Wednesday, October 28th, 2015 at 9:00 AM
Just a Thought: October 28, 2015 by Katie Chriest
John Morgan

I recently sat on a panel of communications and arts professionals for sophomores at Fort LeBoeuf High School. Our job was to give students considering similar careers some idea of what our typical days are like, how we got where we are, and what obstacles hindered our paths, especially early on.

Of course, we can’t precisely know what will get us where we want to be — or whether we really want to be there — until we arrive. As Holly Nowak of Erie Arts and Culture told the students, it’s more about making one choice after another from your heart, from your own inner passion.

Looking at that classroom full of mid-teen faces, my heart just melted. It’s been two decades since I escaped high school. I wish I’d gotten to hear from a panel like ours back then, not to eliminate impending obstacles but to put my younger self at ease. Even now, it was heartening to be surrounded by these folks: people who embrace life’s nonlinear, multidimensional, moment by moment inspiration with excited curiosity.

Today schools sell themselves on their ability to deliver in the STEM fields. The implication seems to be that all students can excel and be happy in these fields if they’re well prepared. And that — despite our obsessive worship of celebrities in the arts — STEM fields are much more valuable to society.

But when we discourage so-inclined students from embracing the arts and humanities, we discourage humanity itself.

I’m not implying that STEM fields are uncreative. Not in the least. Even as we’re chanting “STEAM! STEAM!” to incorporate the arts and design, we panelists get that. And it is wonderful that much-documented classroom discrimination against girls in STEM subjects is abating.

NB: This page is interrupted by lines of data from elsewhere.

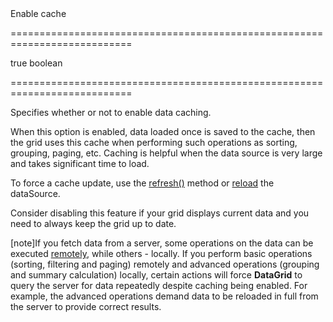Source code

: <!--**
/*-------------------------------------------
    Auto-generated file. Do not modify.
-------------------------------------------

**-->
<!--d-->Enable cache<!--/d-->
===========================================================================
<!--default-->true<!--/default-->
<!--type-->boolean<!--/type-->
===========================================================================

<!--shortDescription-->
Specifies whether or not to enable data caching.
<!--/shortDescription-->

<!--fullDescription-->
When this option is enabled, data loaded once is saved to the cache, then the grid uses this cache when performing such operations as sorting, grouping, paging, etc. Caching is helpful when the data source is very large and takes significant time to load. 

To force a cache update, use the [refresh()](/Documentation/ApiReference/UI_Widgets/dxDataGrid/Methods/#refresh) method or [reload](/Documentation/ApiReference/Data_Layer/DataSource/Methods/#load) the dataSource.

Consider disabling this feature if your grid displays current data and you need to always keep the grid up to date.

[note]If you fetch data from a server, some operations on the data can be executed [remotely](/Documentation/ApiReference/UI_Widgets/dxDataGrid/Configuration/remoteOperations/), while others - locally. If you perform basic operations (sorting, filtering and paging) remotely and advanced operations (grouping and summary calculation) locally, certain actions will force **DataGrid** to query the server for data repeatedly despite caching being enabled. For example, the advanced operations demand data to be reloaded in full from the server to provide correct results.
<!--/fullDescription-->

But some of us — regardless of incentives or scholarships or special student Visas — can only be content or useful in the arts. What message are we sending to students if we invalidate their passions before they even graduate? And in a climate of such employment fluctuation, can we really be sure one pursuit will be less lucrative than another?

“We finally die from the exhaustion of becoming,” writes poet Jim Harrison.

We die even earlier from the exhaustion of becoming what we’re not.